Out of the lines below, please list those that hold the string "stop".

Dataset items
-- -- --
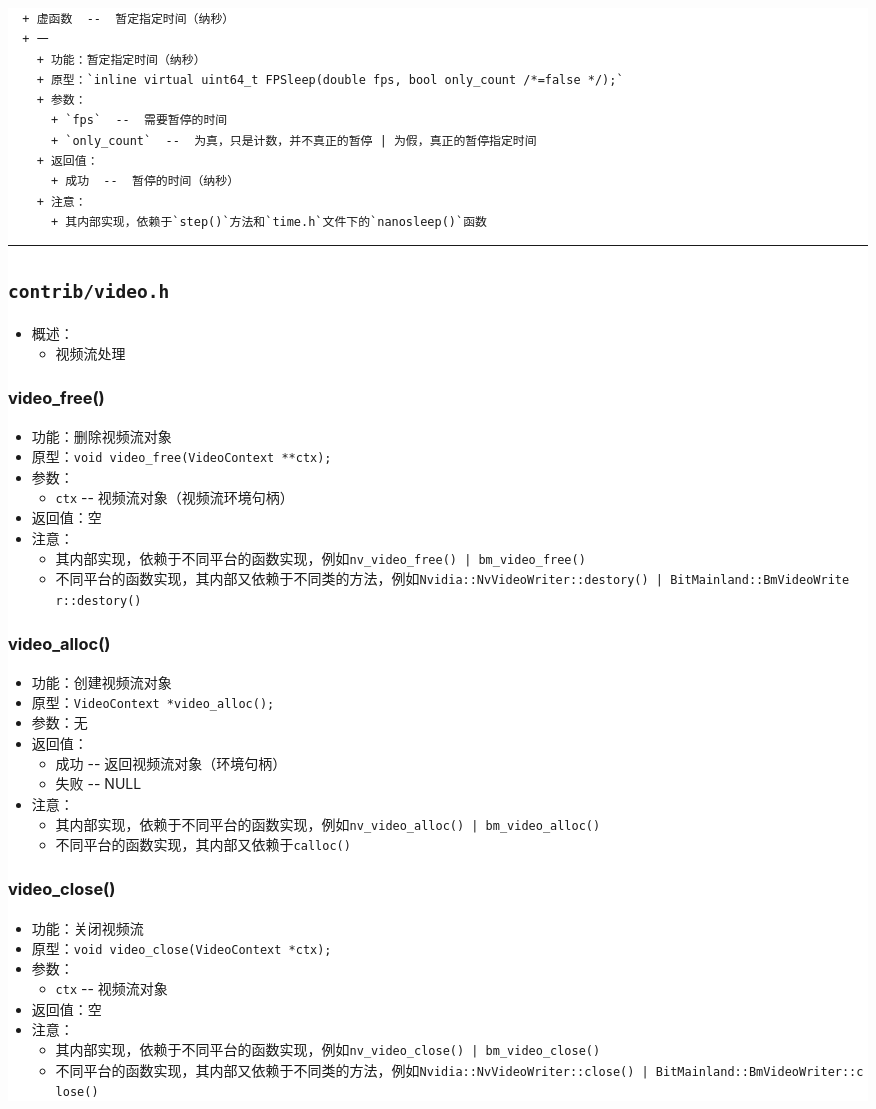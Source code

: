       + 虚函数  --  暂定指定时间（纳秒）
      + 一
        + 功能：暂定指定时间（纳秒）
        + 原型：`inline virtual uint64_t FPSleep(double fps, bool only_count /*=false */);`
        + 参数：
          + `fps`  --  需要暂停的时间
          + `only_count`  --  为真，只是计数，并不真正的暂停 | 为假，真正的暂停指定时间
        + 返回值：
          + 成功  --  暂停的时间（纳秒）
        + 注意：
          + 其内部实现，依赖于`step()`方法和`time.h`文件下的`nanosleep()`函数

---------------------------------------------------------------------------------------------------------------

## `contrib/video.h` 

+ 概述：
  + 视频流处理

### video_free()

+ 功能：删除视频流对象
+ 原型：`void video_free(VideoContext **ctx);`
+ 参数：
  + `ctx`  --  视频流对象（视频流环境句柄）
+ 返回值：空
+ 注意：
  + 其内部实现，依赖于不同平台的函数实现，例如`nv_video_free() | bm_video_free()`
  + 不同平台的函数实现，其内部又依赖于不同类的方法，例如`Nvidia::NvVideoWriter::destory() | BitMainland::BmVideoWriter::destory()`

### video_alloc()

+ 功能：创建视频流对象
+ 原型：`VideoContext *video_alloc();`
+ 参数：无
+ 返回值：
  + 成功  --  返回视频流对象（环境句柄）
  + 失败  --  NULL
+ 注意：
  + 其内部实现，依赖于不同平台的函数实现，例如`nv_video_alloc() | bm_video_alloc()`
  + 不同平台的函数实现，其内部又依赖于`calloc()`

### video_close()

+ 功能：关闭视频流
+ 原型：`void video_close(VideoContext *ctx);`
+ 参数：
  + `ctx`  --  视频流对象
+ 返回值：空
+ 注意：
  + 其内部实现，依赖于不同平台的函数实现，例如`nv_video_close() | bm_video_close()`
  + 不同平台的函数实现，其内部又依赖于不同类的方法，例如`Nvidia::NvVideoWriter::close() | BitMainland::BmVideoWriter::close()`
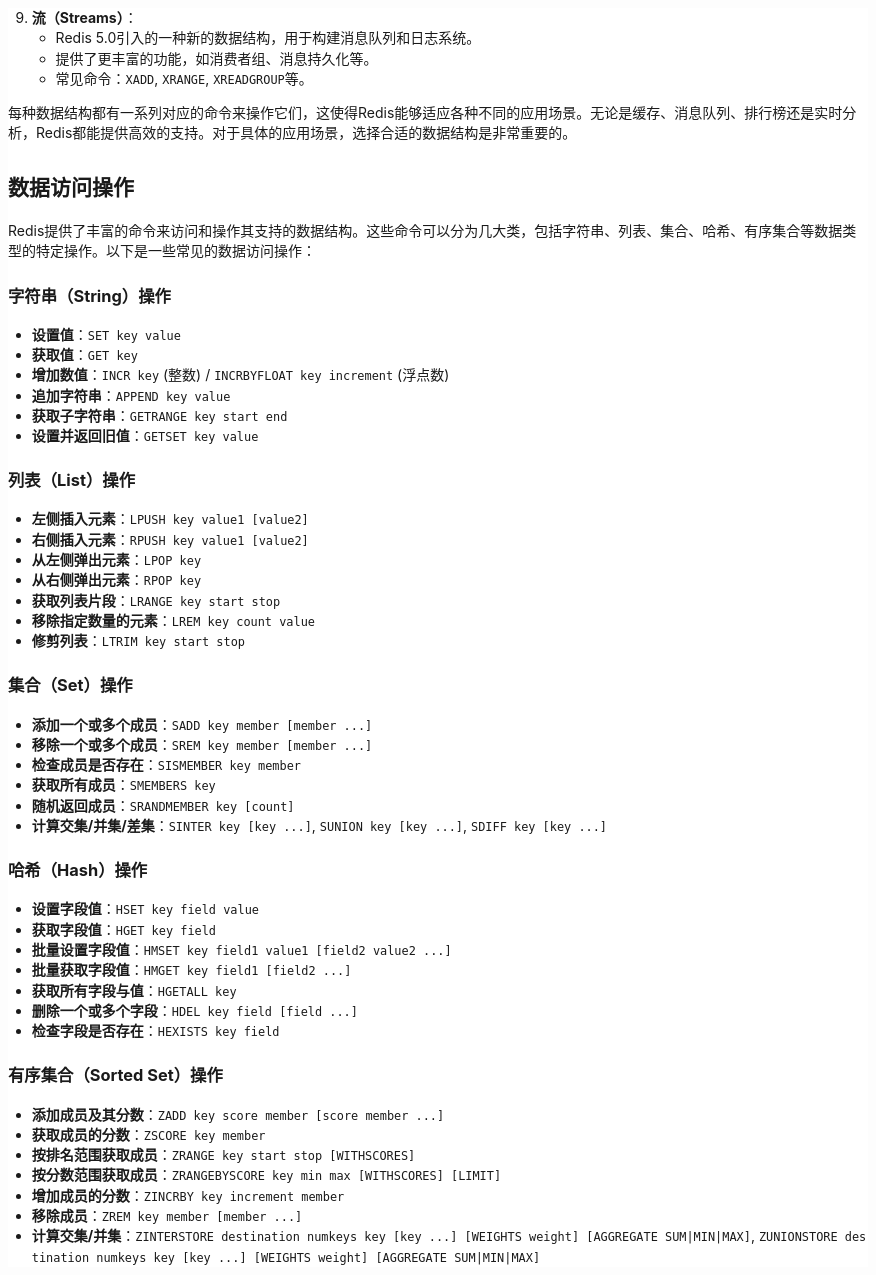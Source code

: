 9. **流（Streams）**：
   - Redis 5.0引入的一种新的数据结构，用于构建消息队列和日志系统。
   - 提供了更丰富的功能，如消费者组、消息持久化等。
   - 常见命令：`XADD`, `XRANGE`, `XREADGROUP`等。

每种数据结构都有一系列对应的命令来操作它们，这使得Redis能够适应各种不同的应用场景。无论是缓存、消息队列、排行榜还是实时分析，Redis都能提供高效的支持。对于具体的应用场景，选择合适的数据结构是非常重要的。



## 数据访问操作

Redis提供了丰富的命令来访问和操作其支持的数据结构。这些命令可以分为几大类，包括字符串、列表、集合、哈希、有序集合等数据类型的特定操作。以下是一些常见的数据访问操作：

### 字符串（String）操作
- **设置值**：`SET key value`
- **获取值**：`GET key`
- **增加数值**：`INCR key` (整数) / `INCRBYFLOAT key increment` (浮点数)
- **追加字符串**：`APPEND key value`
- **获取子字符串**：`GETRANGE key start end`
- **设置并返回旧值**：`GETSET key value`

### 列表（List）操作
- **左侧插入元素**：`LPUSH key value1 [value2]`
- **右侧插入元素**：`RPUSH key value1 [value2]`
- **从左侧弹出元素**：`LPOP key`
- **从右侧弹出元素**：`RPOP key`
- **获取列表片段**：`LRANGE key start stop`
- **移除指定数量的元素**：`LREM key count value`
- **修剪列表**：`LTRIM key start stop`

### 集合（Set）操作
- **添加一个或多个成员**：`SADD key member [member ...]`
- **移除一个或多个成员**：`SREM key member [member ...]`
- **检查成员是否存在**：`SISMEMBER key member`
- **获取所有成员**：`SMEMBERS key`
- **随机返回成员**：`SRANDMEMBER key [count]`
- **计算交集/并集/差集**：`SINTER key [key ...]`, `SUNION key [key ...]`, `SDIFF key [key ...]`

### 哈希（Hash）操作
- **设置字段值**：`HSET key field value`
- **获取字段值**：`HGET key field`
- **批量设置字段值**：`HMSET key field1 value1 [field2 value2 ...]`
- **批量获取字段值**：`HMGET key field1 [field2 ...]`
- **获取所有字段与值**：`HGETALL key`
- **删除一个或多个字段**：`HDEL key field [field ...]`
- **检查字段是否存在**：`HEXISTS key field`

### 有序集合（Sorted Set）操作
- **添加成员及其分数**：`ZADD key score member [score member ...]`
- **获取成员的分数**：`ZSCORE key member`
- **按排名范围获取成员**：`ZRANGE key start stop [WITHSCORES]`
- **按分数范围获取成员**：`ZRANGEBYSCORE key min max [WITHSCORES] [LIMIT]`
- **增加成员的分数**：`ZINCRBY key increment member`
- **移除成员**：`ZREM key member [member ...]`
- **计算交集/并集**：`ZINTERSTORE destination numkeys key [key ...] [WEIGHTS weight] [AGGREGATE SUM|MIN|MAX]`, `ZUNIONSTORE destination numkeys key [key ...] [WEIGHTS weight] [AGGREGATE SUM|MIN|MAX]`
-- -- --
● **Problem solution**:
- **获取列表片段**：`LRANGE key start stop`
- **修剪列表**：`LTRIM key start stop`
- **按排名范围获取成员**：`ZRANGE key start stop [WITHSCORES]`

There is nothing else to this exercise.